Synthesis, characterisation and catalytic activity of dithiocarbazate Schiff base complexes in oxidation of cyclohexane
Introduction
The reaction of an amine with an aldehyde or a ketone in suitable conditions produces Schiff base compounds. Basically, Schiff base can be synthesised by the replacement of a carbonyl group with an imine or azomethine in the nitrogen analogue of an aldehyde or ketone. Schiff base can interact with most of the metal ions to produce various complexes [1], [2], [3]. Schiff base compounds have several unique physical and chemical properties. Most Schiff base ligands have an important role in many reactions due to their high catalytic activity that increase the yield and selectivity. In general, the catalytic application of Schiff bases as metal complexes depends on the method that has been used for synthesis and thermal stability of these ligands [4]. Schiff base complexes of transition metal ions work as active catalysts in homogeneous and heterogeneous reactions and their activity differs according to the metal ions, kind of ligands and coordination sites [5], [6]. The metal complexes of Schiff bases have been used as catalysts during the last decades in many reactions such as; thionyl chloride reduction polymerization reaction, ketones reduction, reaction of aldol, Henry reaction, alkenes epoxidation, ketones hydrosilylation, reaction of Dielss Alder and oxidation of organic compound that has attracted a huge attention in the field of academic and industrial study [7]. There are a lot of hydrocarbons in the constituents of the natural gas and oil, thus, the usage of the hydrocarbons in reactions was the way for several economic industries. Selective oxidation is the most significant functionalization of hydrocarbons. In the liquid phase, different oxidants such as; hydrogen peroxide, tert-butyl hydroperoxide (TBHP) and others have been used for oxidation of cycloaliphatic and aliphatic compounds by using oxygen to produce suitable alcohol and ketones under tough conditions like high temperature and pressure due to the difficulty of making the activation of CH bonds [8], [9].
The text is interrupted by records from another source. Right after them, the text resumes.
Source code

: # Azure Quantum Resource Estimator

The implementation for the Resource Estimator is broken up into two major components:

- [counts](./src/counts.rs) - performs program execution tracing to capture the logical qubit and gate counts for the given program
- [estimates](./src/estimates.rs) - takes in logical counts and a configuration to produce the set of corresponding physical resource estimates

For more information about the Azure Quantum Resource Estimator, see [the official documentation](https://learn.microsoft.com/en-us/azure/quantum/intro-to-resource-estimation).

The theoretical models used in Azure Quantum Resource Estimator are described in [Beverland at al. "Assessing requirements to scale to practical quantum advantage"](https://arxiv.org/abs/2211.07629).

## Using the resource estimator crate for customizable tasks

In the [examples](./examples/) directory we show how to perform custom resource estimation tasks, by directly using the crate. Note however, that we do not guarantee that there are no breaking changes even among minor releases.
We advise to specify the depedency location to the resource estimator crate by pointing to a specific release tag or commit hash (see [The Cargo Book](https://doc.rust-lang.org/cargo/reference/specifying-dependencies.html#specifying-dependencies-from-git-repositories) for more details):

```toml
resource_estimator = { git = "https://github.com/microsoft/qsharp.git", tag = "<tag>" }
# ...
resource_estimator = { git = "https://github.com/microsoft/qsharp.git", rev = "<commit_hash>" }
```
Annually, more than one billion tons of cyclohexanone and cyclohexanol are formed widely around the world, for the industrialization of the polymers Nylon-6 and Nylon-6,6, that have been used in the manufacture of adipic acid, polyamide-6, acidulant in baking powder and caprolactam [10], [11], [12]. The oxidation reaction of cyclohexane to cyclohexanone and cyclohexanol (also known as KA oil) has a significant importance in the industry field. In the last few decades, the oxidation of cyclohexane using Schiff base metal complexes has attracted scientists to conduct research in this area. Schuchardt et al. discussed an alternate method on how to develop the industrial method of the oxidation of cyclohexane, that focused on the improvement of new catalysts to oxidize cyclohexane under a suitable condition [13]. The use of metal complexes as catalysts to activate hydrocarbons was improved by applying Schiff base transition metal complexes as catalysts because of their cheap and easy synthesis and their chemical and thermal stability [14], [15], [16], [17]. The use of Schiff base metal complexes in the cyclohexane oxidation has a great interest due to their potential catalytic activity [18], [19], [20].
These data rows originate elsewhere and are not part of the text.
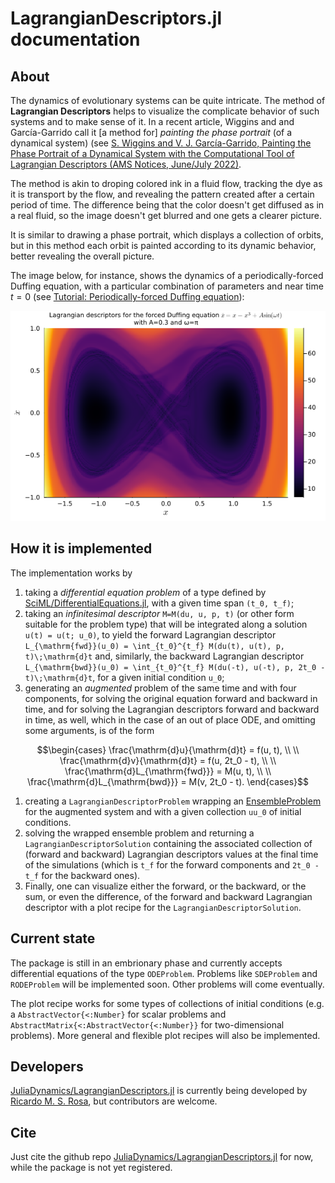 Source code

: # LagrangianDescriptors.jl documentation

## About

The dynamics of evolutionary systems can be quite intricate. The method of **Lagrangian Descriptors** helps to visualize the complicate behavior of such systems and to make sense of it. In a recent article, Wiggins and and García-Garrido call it [a method for] *painting the phase portrait* (of a dynamical system) (see [S. Wiggins and V. J. García-Garrido, Painting the Phase Portrait of a Dynamical System with the Computational Tool of Lagrangian Descriptors (AMS Notices, June/July 2022)](https://www.ams.org/journals/notices/202206/noti2489/noti2489.html?adat=June/July%202022&trk=2489&galt=none&cat=feature&pdfissue=202206&pdffile=rnoti-p936.pdf).

The method is akin to droping colored ink in a fluid flow, tracking the dye as it is transport by the flow, and revealing the pattern created after a certain period of time. The difference being that the color doesn't get diffused as in a real fluid, so the image doesn't get blurred and one gets a clearer picture.

It is similar to drawing a phase portrait, which displays a collection of orbits, but in this method each orbit is painted according to its dynamic behavior, better revealing the overall picture.

The image below, for instance, shows the dynamics of a periodically-forced Duffing equation, with a particular combination of parameters and near time $t=0$ (see [Tutorial: Periodically-forced Duffing equation](tutorial_ODEs.md#Periodically-forced-Duffing-equation)):

![Duffing](img/duffing.png)

## How it is implemented

The implementation works by 
1. taking a *differential equation problem* of a type defined by [SciML/DifferentialEquations.jl](https://github.com/SciML/DifferentialEquations.jl), with a given time span ``(t_0, t_f)``;
1. taking an *infinitesimal descriptor* ``M=M(du, u, p, t)`` (or other form suitable for the problem type) that will be integrated along a solution ``u(t) = u(t; u_0)``, to yield the forward Lagrangian descriptor ``L_{\mathrm{fwd}}(u_0) = \int_{t_0}^{t_f} M(du(t), u(t), p, t)\;\mathrm{d}t`` and, similarly, the backward Lagrangian descriptor ``L_{\mathrm{bwd}}(u_0) = \int_{t_0}^{t_f} M(du(-t), u(-t), p, 2t_0 - t)\;\mathrm{d}t``, for a given initial condition ``u_0``;
1. generating an *augmented* problem of the same time and with four components, for solving the original equation forward and backward in time, and for solving the Lagrangian descriptors forward and backward in time, as well, which in the case of an out of place ODE, and omitting some arguments, is of the form
```math
\begin{cases}
  \frac{\mathrm{d}u}{\mathrm{d}t} = f(u, t), \\ \\
  \frac{\mathrm{d}v}{\mathrm{d}t} = f(u, 2t_0 - t), \\ \\
  \frac{\mathrm{d}L_{\mathrm{fwd}}} = M(u, t), \\ \\
  \frac{\mathrm{d}L_{\mathrm{bwd}}} = M(v, 2t_0 - t). 
\end{cases}
```
1. creating a `LagrangianDescriptorProblem` wrapping an [EnsembleProblem](https://diffeq.sciml.ai/dev/features/ensemble/) for the augmented system and with a given collection ``uu_0`` of initial conditions.
1. solving the wrapped ensemble problem and returning a `LagrangianDescriptorSolution` containing the associated collection of (forward and backward) Lagrangian descriptors values at the final time of the simulations (which is ``t_f`` for the forward components and ``2t_0 - t_f`` for the backward ones).
1. Finally, one can visualize either the forward, or the backward, or the sum, or even the difference, of the forward and backward Lagrangian descriptor with a plot recipe for the `LagrangianDescriptorSolution`.

## Current state

The package is still in an embrionary phase and currently accepts differential equations of the type `ODEProblem`. Problems like `SDEProblem` and `RODEProblem` will be implemented soon. Other problems will come eventually.

The plot recipe works for some types of collections of initial conditions (e.g. a `AbstractVector{<:Number}` for scalar problems and `AbstractMatrix{<:AbstractVector{<:Number}}` for two-dimensional problems). More general and flexible plot recipes will also be implemented.

## Developers

[JuliaDynamics/LagrangianDescriptors.jl](https://github.com/JuliaDynamics/LagrangianDescriptors.jl) is currently being developed by [Ricardo M. S. Rosa](https://rmsrosa.github.io), but contributors are welcome.

## Cite

Just cite the github repo [JuliaDynamics/LagrangianDescriptors.jl](https://github.com/JuliaDynamics/LagrangianDescriptors.jl) for now, while the package is not yet registered.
In the present work, we have synthesised new metal complexes containing a bis-dithiocarbazate ligand. The synthesised complexes were investigated as catalysts for cyclohexane oxidation and tert-butyl hydroperoxide was used as an oxidant. The prepared metal complexes as catalysts were cobalt(II), copper(II), iron(II) manganese(II), nickel(II), cobalt(II) and zinc complexes derived from the Schiff base (2E,2′E)-dibenzyl 2,2′-(1,3-phenylenebis(ethan-1-yl-1-ylidene))bis (hydrazine carbo dithioate) [SBdiAP]. The catalytic activity of the prepared metal complexes was screened for cyclohexane oxidation. These catalysts showed high yield and good products quality under mild conditions.
Section snippets
Materials
The chemicals and solvents used in the present work were used as received without any additional purification. Manganese(II) chloride tetrahydrate (Merk), ferrous chloride tetrahydrate (Aldrich), cobalt(II) chloride hexahydrate (Merk), nickel(II) chloride hexahydrate (Merk), copper(II) chloride dehydrate (Merk), zinc chloride (Merk), tert-butyl hydroperoxide (70%w/v, Aldrich), cyclohexane (99.7%, Merck), 2,6-diacetylpyridine (Fluka), dichloromethane (Analar), ethanol (99.8%, Scharlau),
Physico-chemical data
The physical characteristics of the Schiff base and all the metal complexes are as shown in Table 1. All compounds were characterised according to yields, melting point, and colour. In general, the metal complexes have different colours compared to Schiff base indicating an initial successful reaction between the Schiff base and metal salt. The melting points of the prepared metal complexes were higher than the melting point of the of Schiff base.
CHNS elemental analysis
CHNS analysis was used to calculate the
Conclusions
The catalytic activities of the synthesised metal complexes of Schiff base were investigated for the oxidation of cyclohexane using TBHP as an oxidant under mild conditions. The main products of the oxidation were cyclohexanone and cyclohexanol and no conversion of the cyclohexane in the absence of the catalyst was obtained. The selectivity of cyclohexanone was found to be greater. The catalytic activity of iron complex (FeSBdiAP) that gave the highest conversion in the screening study of the
Acknowledgement
This research was funded by Ministry of Education Malaysia under the Fundamental Research Grant Scheme (FRGS No. 01-02-13-1342FR) and Universiti Putra Malaysia (UPM) under the Putra Grant (IPS No. 9462800). Ali Ahmed Alshaheri would like to thank Albaida University for the study financial support.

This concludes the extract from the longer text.